Dataset entries.
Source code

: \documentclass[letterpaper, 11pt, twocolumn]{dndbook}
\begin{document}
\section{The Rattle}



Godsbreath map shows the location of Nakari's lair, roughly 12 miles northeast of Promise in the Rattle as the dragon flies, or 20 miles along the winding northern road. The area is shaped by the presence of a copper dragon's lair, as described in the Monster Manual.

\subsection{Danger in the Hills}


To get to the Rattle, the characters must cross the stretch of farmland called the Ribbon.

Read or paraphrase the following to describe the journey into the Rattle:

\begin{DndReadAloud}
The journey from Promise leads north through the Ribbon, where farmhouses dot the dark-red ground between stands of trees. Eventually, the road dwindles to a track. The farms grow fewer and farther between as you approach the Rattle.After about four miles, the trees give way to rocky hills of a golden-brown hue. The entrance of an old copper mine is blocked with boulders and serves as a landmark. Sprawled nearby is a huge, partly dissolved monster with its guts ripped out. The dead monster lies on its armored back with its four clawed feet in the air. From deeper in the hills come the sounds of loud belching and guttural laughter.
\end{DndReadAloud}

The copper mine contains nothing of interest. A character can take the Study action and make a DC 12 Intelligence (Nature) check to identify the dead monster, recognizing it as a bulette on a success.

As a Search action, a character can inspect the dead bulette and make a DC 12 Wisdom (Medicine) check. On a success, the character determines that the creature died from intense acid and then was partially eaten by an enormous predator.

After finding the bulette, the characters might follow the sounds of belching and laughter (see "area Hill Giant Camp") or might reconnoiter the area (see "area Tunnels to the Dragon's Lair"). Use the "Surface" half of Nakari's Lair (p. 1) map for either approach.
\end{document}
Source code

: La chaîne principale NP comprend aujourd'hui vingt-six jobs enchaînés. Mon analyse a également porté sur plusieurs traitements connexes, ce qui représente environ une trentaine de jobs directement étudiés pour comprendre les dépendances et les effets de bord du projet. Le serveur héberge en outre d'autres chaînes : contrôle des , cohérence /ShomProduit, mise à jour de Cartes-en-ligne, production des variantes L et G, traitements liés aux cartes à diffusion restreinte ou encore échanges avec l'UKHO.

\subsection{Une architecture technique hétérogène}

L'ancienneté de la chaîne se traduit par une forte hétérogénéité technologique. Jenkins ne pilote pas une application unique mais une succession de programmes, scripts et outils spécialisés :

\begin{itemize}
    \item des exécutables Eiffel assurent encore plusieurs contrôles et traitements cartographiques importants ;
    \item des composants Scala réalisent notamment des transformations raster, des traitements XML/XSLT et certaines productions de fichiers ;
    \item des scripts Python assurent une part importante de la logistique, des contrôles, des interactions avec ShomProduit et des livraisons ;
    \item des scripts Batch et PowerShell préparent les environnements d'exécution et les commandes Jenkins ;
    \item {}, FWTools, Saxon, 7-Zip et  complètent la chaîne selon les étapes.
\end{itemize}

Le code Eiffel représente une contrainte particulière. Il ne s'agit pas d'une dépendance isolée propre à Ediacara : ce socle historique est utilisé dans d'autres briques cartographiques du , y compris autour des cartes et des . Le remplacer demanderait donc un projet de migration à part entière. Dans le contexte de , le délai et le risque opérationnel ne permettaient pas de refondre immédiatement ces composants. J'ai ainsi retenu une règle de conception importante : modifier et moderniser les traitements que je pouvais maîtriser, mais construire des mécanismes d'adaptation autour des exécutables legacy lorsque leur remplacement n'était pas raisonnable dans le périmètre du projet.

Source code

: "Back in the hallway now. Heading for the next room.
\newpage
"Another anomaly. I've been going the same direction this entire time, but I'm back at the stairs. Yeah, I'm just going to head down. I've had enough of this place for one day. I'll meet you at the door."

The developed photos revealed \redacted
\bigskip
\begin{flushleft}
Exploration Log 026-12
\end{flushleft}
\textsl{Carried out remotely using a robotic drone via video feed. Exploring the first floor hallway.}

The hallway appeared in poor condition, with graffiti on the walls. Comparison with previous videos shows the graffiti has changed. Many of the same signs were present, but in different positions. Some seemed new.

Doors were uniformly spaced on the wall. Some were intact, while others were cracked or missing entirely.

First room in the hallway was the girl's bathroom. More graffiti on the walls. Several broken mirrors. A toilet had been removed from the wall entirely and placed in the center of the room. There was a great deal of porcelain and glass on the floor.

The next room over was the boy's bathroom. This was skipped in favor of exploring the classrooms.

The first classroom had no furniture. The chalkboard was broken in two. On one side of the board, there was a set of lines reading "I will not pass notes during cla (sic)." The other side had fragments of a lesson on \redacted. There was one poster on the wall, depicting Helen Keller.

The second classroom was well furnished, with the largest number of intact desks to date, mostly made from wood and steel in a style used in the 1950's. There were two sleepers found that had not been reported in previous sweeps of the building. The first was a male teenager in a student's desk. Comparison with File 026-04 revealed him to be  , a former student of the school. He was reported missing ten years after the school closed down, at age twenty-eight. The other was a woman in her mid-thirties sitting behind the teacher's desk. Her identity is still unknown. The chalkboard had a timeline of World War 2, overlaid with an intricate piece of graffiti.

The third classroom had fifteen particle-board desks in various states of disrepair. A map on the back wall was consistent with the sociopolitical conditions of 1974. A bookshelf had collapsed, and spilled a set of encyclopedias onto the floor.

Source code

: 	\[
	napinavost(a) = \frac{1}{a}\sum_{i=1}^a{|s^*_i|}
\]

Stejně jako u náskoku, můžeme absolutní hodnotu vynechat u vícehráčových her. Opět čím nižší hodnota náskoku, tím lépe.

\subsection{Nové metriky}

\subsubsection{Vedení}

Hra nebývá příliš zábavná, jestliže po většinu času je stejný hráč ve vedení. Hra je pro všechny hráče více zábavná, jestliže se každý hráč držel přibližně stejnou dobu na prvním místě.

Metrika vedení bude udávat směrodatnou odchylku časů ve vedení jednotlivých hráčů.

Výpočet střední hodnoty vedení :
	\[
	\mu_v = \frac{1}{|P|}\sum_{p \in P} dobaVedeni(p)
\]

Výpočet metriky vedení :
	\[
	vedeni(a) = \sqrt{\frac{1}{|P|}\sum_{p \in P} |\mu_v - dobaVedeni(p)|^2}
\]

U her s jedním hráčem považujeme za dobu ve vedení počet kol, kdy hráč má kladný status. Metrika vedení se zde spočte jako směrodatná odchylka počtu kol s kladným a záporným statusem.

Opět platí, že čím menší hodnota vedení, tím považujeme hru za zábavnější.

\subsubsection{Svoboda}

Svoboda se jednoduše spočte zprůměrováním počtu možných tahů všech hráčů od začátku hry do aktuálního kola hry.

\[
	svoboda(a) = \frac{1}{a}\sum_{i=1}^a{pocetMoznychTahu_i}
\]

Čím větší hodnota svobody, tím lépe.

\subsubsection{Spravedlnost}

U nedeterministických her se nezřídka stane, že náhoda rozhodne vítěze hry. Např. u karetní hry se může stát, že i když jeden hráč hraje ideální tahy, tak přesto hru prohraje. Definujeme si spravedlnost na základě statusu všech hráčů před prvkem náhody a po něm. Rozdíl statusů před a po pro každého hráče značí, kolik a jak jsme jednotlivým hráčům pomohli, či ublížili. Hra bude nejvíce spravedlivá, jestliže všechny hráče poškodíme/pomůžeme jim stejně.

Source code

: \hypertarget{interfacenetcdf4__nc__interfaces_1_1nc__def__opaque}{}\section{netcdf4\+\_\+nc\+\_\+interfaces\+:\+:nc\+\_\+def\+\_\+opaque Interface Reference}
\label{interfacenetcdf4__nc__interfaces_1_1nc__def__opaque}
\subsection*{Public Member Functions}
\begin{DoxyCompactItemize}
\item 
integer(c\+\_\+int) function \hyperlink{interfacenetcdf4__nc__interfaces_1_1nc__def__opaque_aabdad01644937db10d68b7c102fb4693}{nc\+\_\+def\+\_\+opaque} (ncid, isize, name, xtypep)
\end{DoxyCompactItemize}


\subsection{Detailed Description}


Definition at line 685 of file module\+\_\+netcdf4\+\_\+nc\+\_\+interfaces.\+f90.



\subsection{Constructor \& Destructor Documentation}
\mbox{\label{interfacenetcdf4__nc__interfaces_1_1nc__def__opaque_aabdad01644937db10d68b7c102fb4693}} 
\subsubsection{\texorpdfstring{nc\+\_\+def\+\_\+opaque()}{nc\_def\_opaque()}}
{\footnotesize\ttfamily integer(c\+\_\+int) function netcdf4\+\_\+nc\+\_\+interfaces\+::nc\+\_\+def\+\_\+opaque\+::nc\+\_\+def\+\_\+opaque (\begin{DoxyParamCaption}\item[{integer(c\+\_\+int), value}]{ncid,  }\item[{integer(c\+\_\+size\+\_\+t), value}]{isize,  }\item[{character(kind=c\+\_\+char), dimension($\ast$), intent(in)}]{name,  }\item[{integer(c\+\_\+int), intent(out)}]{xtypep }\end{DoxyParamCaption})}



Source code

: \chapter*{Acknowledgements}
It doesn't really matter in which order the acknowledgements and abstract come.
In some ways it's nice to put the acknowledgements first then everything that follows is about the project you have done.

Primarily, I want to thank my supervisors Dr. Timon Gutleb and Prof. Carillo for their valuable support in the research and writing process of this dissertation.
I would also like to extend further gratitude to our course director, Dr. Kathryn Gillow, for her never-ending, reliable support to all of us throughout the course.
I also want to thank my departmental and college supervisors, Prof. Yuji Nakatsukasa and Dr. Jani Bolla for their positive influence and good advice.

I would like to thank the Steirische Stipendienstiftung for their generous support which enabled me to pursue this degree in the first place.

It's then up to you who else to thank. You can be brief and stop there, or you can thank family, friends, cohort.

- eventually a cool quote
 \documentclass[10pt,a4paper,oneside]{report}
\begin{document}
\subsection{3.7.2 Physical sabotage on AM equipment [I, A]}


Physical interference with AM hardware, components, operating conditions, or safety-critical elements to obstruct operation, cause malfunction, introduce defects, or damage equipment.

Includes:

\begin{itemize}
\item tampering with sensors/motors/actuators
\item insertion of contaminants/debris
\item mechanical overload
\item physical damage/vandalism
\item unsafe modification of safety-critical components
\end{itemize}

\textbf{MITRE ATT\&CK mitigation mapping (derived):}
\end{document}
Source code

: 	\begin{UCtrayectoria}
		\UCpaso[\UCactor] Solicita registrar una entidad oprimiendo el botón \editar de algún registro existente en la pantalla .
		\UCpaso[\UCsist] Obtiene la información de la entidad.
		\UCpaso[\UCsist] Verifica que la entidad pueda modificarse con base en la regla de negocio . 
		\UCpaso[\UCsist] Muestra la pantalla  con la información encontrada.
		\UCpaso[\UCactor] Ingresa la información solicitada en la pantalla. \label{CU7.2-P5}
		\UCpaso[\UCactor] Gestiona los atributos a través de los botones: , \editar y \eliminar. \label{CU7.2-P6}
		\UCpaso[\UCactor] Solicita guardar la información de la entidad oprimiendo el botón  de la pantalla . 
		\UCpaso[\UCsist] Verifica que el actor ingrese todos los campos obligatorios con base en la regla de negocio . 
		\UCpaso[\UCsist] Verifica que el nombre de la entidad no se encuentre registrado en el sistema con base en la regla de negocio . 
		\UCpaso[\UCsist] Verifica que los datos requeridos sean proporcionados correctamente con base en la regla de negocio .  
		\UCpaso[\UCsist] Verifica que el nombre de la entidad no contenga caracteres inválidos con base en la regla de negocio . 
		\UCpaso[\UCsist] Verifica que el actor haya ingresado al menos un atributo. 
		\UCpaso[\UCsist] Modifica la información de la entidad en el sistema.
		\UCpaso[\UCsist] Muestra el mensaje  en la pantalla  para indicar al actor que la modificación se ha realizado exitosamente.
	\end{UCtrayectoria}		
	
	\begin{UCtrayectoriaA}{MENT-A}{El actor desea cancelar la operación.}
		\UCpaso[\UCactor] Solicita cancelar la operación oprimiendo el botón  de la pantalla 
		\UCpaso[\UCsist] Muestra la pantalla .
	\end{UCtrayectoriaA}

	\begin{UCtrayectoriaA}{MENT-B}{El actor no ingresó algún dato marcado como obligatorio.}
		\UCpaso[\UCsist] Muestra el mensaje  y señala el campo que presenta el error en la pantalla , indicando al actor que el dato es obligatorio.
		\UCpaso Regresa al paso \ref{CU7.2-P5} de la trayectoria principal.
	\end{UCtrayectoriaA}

Directions. In the listing above, count every line that contains "botón". Respond with the number alone.

Solution to this exercise. 3